Many people who live near the Meyersdale turbines oppose them. The Hutzel family's beef cattle and hog farm is less than a mile below the ridgeline.
Todd Hutzel, a short, muscular man whose workdays start at 4 a.m., said the turbines have caused a range of problems, including ruined views, decreased property values and hard feelings among residents.
"The biggest thing for us is the noise," said Hutzel, whose brother had to take sleeping pills because of the turbines' whooshing sound. "The vibrations just penetrate the house, the barn, everything."
Whoosh
About 50 miles down the road is Tucker County in northeastern West Virginia, a place of high mountains, rivers and gritty little towns, where a few thousand families depend on the charcoal plant, sawmills and tradesmen and truck-driving jobs for a living.
In 2002, the Mountaineer Wind Energy Center went on line with 44 turbines, making it one of the largest wind farms in the East. The 345-foot-tall turbines generate 66 megawatts, or enough electricity to power 22,000 homes.
The turbines run along six miles of Backbone Mountain, the 150 mile-per-hour whooshing of their blades pulsing through the forest like the sound of a giant dishwasher. Nearby are a coal-fired power plant and a rock quarry.
Mountaineer is West Virginia's only wind farm, but four more wind centers with hundreds of turbines are planned.
The turbines are at an elevation of nearly 3,000 feet, towering above a swath of clear-cut forest ridgeline owned by Western Pocahontas Properties, a Texas-based coal-mining company.
Robert Burns, the county's former economic development director, said tourists often ask questions about the windmills. He said property values haven't been hurt by the turbines.
The wind center contributes about $93,000 a year in local property tax revenue -- an amount that decreases each year with depreciation -- and a half-dozen jobs.

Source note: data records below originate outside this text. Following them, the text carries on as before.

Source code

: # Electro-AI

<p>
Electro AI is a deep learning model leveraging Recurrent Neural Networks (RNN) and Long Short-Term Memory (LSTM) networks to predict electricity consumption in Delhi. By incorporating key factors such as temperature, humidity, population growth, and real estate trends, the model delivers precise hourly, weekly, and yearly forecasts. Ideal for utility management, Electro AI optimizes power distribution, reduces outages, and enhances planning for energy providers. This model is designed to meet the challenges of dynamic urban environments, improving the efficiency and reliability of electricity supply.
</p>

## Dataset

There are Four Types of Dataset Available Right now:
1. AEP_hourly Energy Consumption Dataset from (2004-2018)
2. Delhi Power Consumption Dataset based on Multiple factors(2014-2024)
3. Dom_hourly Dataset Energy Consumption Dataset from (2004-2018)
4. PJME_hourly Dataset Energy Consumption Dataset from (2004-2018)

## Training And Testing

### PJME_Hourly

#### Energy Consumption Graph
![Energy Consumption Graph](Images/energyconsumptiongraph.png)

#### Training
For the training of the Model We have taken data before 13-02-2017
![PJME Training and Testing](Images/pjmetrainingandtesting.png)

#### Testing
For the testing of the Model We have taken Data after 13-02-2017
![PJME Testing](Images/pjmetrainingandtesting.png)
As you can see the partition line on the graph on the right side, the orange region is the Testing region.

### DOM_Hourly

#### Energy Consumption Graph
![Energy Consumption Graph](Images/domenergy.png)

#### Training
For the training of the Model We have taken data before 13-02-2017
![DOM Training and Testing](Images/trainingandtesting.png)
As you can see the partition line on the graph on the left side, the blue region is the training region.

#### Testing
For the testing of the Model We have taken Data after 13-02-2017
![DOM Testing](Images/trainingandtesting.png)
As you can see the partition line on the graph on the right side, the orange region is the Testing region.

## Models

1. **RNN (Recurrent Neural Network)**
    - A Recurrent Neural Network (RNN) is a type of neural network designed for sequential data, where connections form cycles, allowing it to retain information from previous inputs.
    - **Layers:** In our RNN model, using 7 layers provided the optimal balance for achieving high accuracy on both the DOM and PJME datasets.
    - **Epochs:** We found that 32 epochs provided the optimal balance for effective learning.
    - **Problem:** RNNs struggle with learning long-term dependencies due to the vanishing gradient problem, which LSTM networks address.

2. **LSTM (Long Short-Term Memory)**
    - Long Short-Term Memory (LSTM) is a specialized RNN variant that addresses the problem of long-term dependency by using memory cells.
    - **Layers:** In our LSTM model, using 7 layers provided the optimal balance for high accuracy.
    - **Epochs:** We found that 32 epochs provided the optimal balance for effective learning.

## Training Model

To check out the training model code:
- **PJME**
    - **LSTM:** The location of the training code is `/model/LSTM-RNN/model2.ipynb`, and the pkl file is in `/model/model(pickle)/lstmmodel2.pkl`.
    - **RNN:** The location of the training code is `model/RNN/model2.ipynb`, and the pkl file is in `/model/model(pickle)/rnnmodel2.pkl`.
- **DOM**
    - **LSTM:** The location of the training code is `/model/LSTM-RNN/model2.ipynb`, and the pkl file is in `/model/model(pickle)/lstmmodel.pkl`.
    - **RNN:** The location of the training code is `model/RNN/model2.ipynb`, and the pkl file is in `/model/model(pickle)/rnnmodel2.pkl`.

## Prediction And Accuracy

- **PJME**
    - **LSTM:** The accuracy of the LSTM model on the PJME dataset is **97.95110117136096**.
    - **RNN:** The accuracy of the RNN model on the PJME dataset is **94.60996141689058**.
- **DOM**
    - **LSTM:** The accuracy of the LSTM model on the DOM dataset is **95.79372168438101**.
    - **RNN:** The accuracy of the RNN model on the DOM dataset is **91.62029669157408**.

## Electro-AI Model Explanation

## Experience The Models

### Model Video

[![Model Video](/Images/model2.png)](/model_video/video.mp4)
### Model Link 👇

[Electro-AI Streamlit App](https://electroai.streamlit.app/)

Burns said most local residents have accepted the wind farm.
"Change is confusing to people and it scares them," he said. "But as far as being a substantial issue here, most people just see them like power poles -- just another part of the community."
At the Tallyho Mountain Lodge, clerk Malinda Carr said the turbines' clean energy outweighs any effect on the environment.
"Birds and bats are a concern, but I'm sure with a little bit of thought, they can find a way not to scrap all the windmills," she said.
Paula Stahl, an artist who lives a few miles from the windmills, described them as "mechanical monsters" that have scared off wildlife and blighted the mountains.
When she walks along ancient tribal paths in the woods near the turbines, Stahl thinks of her American Indian ancestors and the westward expansion of the transcontinental railroad in the 19th century.
"It's like watching the iron horse coming," she said, sadly. "It offends me, but there's nothing you can really do."